- _Input_
◆ ◆ ◆ ◆ ◆

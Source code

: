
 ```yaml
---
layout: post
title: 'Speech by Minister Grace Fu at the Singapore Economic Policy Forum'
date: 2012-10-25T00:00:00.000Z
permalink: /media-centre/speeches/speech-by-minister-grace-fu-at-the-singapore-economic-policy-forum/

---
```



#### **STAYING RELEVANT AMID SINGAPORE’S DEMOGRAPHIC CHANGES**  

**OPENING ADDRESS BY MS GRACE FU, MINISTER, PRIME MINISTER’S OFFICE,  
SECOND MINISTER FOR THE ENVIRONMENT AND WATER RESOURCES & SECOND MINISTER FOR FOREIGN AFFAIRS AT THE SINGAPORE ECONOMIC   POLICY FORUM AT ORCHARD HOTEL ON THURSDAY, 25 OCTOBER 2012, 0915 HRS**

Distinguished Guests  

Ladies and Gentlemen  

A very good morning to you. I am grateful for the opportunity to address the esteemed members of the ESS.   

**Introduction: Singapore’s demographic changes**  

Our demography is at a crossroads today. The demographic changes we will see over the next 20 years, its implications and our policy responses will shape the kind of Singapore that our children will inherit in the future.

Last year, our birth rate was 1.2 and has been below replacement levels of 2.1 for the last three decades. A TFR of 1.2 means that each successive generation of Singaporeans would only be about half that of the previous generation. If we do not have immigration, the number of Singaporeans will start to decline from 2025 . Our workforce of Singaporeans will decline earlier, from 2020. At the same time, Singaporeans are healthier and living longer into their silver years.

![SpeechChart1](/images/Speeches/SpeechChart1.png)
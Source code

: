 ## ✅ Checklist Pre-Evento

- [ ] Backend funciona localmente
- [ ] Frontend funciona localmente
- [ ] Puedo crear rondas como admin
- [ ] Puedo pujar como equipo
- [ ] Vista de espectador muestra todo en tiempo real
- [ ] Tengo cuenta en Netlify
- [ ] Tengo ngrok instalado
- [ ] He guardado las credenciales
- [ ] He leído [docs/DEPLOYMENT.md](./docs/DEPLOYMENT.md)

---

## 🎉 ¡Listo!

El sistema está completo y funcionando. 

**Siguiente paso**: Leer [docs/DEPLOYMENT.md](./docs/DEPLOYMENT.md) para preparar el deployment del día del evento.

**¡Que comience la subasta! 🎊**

◆ ◆ ◆ ◆ ◆

- _Try it_
Among the entries above, copy exactly only the lines starting with the one containing "Last year, our" and going through the one containing "- [ ] He guardado las credenciales", both ends included.

- _Response to the exercise_
Last year, our birth rate was 1.2 and has been below replacement levels of 2.1 for the last three decades. A TFR of 1.2 means that each successive generation of Singaporeans would only be about half that of the previous generation. If we do not have immigration, the number of Singaporeans will start to decline from 2025 . Our workforce of Singaporeans will decline earlier, from 2020. At the same time, Singaporeans are healthier and living longer into their silver years.

![SpeechChart1](/images/Speeches/SpeechChart1.png)
Source code

: ## ✅ Checklist Pre-Evento

- [ ] Backend funciona localmente
- [ ] Frontend funciona localmente
- [ ] Puedo crear rondas como admin
- [ ] Puedo pujar como equipo
- [ ] Vista de espectador muestra todo en tiempo real
- [ ] Tengo cuenta en Netlify
- [ ] Tengo ngrok instalado
- [ ] He guardado las credenciales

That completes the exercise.